Celinda quedó absorta por la sorpresa y él se aprovechó de esto para saludarla con brusquedad, alejándose después en la misma dirección que había seguido Elena. La niña de Rojas, al convencerse de que el norteamericano huía verdaderamente, hizo un gesto de cólera, al mismo tiempo que lanzaba palabras suplicantes:

—¡No se vaya, gringuito!… Oiga, don Ricardo; no se ofenda… Mire que esto sólo ha sido para reir, lo mismo que otras veces.

Como Watson fingía no oírla y continuaba su trote, acabó ella por echar mano al lazo que guardaba en el delantero de la silla, y lo deslió para arrojarlo sobre el fugitivo.

—¡Venga usted aquí, desobediente!

El lazo cayó sobre Ricardo con exacta precisión, aprisionándolo, pero cuando Celinda empezaba á tirar de él, sacó el ingeniero un pequeño cuchillo, cortando la cuerda.
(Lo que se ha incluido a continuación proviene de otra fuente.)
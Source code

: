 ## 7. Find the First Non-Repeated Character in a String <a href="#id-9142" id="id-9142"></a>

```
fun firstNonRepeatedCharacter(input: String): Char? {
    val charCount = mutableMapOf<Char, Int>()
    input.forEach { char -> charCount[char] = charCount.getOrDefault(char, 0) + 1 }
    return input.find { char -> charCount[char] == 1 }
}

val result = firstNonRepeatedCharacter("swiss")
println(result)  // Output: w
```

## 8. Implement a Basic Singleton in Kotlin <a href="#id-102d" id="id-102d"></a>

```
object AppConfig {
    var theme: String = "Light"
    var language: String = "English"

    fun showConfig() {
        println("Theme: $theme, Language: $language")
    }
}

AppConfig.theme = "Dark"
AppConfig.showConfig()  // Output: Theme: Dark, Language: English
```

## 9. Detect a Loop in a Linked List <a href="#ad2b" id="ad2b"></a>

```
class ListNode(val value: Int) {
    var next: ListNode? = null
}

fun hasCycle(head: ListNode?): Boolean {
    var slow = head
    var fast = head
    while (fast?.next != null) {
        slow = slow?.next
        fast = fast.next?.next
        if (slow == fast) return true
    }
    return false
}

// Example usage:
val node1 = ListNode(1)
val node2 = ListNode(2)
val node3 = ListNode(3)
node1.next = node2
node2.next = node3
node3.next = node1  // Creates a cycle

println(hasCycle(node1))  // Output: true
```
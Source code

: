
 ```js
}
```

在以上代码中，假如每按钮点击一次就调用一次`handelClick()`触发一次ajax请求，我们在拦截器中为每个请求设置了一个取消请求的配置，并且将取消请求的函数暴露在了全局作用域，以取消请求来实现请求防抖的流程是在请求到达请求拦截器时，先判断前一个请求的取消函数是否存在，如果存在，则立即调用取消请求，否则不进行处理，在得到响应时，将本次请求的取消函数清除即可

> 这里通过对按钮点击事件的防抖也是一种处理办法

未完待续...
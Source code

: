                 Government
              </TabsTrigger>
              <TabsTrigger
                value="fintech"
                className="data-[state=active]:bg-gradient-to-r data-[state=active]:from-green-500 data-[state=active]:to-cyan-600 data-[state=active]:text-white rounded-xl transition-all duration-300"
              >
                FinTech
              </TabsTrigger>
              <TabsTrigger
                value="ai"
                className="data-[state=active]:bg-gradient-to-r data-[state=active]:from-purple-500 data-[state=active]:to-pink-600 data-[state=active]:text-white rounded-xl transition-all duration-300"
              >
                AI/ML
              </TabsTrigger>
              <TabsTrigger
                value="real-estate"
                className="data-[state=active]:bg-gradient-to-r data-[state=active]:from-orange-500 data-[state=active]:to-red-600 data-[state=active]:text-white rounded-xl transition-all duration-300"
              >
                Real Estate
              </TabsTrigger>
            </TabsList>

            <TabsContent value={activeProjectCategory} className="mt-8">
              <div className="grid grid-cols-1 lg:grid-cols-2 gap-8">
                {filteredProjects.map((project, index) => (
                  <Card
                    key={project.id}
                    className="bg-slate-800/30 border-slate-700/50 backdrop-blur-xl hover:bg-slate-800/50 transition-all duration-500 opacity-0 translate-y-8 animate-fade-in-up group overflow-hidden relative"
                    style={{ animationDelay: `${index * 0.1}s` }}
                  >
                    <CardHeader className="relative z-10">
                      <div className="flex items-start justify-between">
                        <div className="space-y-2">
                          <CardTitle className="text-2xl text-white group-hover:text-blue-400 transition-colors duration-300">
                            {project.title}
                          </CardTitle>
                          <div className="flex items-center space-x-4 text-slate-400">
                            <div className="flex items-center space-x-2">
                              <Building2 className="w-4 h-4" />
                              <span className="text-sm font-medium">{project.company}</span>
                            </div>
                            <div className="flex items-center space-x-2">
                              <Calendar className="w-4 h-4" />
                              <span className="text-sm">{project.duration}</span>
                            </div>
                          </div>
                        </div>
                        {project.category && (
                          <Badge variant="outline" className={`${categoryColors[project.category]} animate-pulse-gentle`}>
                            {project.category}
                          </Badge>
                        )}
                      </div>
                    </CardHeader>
Tan rápido fué este acto, que la joven, preocupada únicamente en tirar de su lazo, casi cayó del caballo al faltarle de pronto el apoyo de la resistencia.

Watson se alejó, sacándose el fragmento de cuerda que envolvía aún sus hombros. Luego la arrojó, sin volver la vista atrás. Mientras tanto, la niña de Rojas seguía recogiendo su lazo, que se arrastraba blandamente por el suelo.

Al llegar á sus manos el final de la cuerda, contempló tristemente su extremo cortado. Las lágrimas enturbiaron su visión. Luego, la hija de la estancia palideció de cólera mirando hacia las dunas, detrás de las cuales había desaparecido el norteamericano.

—¡Que el demonio te lleve, gringo desagradecido! No quiero verte más… Ya no te echaré mi lazo, y si alguna vez deseas verme, serás tú el que tengas que echármelo á mí… ¡si es que sabes!

Y no pudiendo resistirse más tiempo á la crueldad de su decepción, la niña de Rojas hundió la cara entre las manos, para que aquella tierra arenisca y aquel río impetuoso y solitario que tantas veces la habían visto reir no la viesen ahora llorar.